Datum uitspraak: 20 maart 2002
AFDELING
BESTUURSRECHTSPRAAK
Uitspraak op het hoger beroep van:
(…), wonend te (…),
appellant,
tegen de uitspraak van de arrondissementsrechtbank te Roermond van 12 september 2000 in het geding tussen:
appellant
en
burgemeester en wethouders van Roerdalen.
1. Procesverloop
Bij besluit van 31 maart 1999 hebben burgemeester en wethouders van Roerdalen (hierna: burgemeester en wethouders) afwijzend beslist op het verzoek van appellant om bestuursdwang toe te passen met betrekking tot de door (…) (hierna: (…) rondom diens bosperceel geplaatste omheining.
Bij besluit van 20 juli 1999 hebben burgemeester en wethouders het daartegen door appellant gemaakte bezwaar ongegrond verklaard. Dit besluit en het advies van de commissie voor bezwaar- en beroepschriften van 12 juli 1999, waarnaar in het besluit wordt verwezen, zijn aangehecht.
Bij uitspraak van 12 september 2000, verzonden op die dag, heeft de arrondissementsrechtbank te Roermond (hierna: de rechtbank) het daartegen door appellant ingestelde beroep ongegrond verklaard.

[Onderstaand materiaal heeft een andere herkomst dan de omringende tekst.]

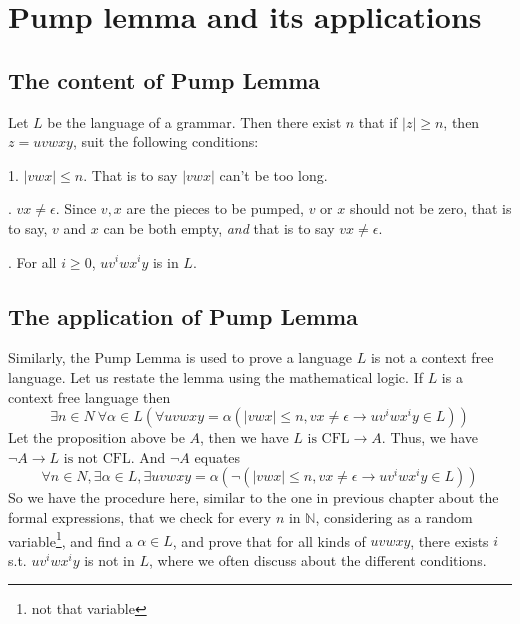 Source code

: \documentclass[../main.tex]{subfiles}
\begin{document}
\section{Pump lemma and its applications}
\label{sec:The Pump Lemma of grammar}

\subsection{The content of Pump Lemma}
\begin{thm}
\label{Pump Lemma}
Let \(L \) be the language of a grammar. Then there exist \(n\) that if \(|z| \ge n\), then \(z = uvwxy\), suit the following 
conditions: 

	\bigskip
	\setlength{\hangindent}{33pt}
	1. \(| v w x | \le n\). That is to say \( |v  w x |  \) can't be too long.

	. \(v x \ne\epsilon\). Since \(v,  x \) are the pieces to be pumped, \(v\) or \(x\) should not be zero, that is to 
	say, \(v\) and \(x\) can be both empty, \emph{and} that is to say \( v x \ne\epsilon\).

	. For all \(i \ge 0\), \(u v ^{i} w x ^{i} y\) is in \(L\).
\end{thm}

\subsection{The application of Pump Lemma}
Similarly, the Pump Lemma is used to prove a language \(L\) is not a context free language. Let us restate the lemma using the 
mathematical logic. If \(L\) is a context free language then 
\[
\exists n \in N \ \forall\alpha \in L (\forall uvwxy =\alpha (|v w x | \le n , vx \ne\epsilon \to  u v ^{i} w x ^{i} y \in L))
\]
Let the proposition above be \(A\), then we have \(L \text{ is CFL} \to A\). Thus, we have \(\neg A \to L \text{ is not CFL}\). 
And \(\neg A\) equates 
\[
\forall n \in N ,\exists\alpha \in L ,\exists u v w x y = \alpha (\neg  (|vwx| \le n , vx \ne \epsilon \to u v ^{i} w x ^{i} y \in L))
\]
So we have the procedure here, similar to the one in previous chapter about the formal expressions, that we check for every \(n\) in \(\mathbb{N}\), considering as a random variable\footnote{not that variable}, and find a \(\alpha \in L\), and prove that for all kinds of \( uvw xy\), there exists \(i\) s.t. \( u v ^{i} w x ^{i}y\) is not in \(L\), where we often discuss about the different conditions. 
\end{document}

Deze uitspraak is aangehecht.
Tegen deze uitspraak heeft appellant bij brief, gedagtekend op 27 september 2000, bij de Raad van State ingekomen op 25 september 2000, hoger beroep ingesteld. Deze brief is aangehecht.
Bij brief van 25 oktober 2001 hebben burgemeester en wethouders een memorie van antwoord ingediend. Bij brief van 15 oktober 2001 is namens (…) een memorie ingediend.
Na afloop van het vooronderzoek zijn nadere stukken ontvangen van appellant. Deze zijn aan de andere partijen toegezonden.
De Afdeling heeft de zaak ter zitting behandeld op 24 januari 2002, waar appellant in persoon, bijgestaan door mr. H.M. Burgman, en burgemeester en wethouders, vertegenwoordigd door P.J.C. Planje, ambtenaar der gemeente, zijn verschenen. Verder is als partij gehoord Konings, bijgestaan door mr. M.J. Smaling.
2. Overwegingen
2.1. De rechtbank heeft op goede gronden geoordeeld dat burgemeester en wethouders zich terecht niet bevoegd hebben geacht om handhavend op te treden tegen de door (…) rondom diens bosperceel geplaatste omheining.
2.2. Het hoger beroep is ongegrond. De aangevallen uitspraak dient te worden bevestigd.
2.3. Voor een proceskostenveroordeling bestaat geen aanleiding.
3. Beslissing
De Afdeling bestuursrechtspraak van de Raad van State
Recht doende in naam der Koningin:
bevestigt de aangevallen uitspraak.
Aldus vastgesteld door mr. C. de Gooijer, Voorzitter, en mr. J.A.M. van Angeren en mr. C.A. Terwee?van Hilten, Leden, in tegenwoordigheid van mr. J.H. Roelfsema, ambtenaar van Staat.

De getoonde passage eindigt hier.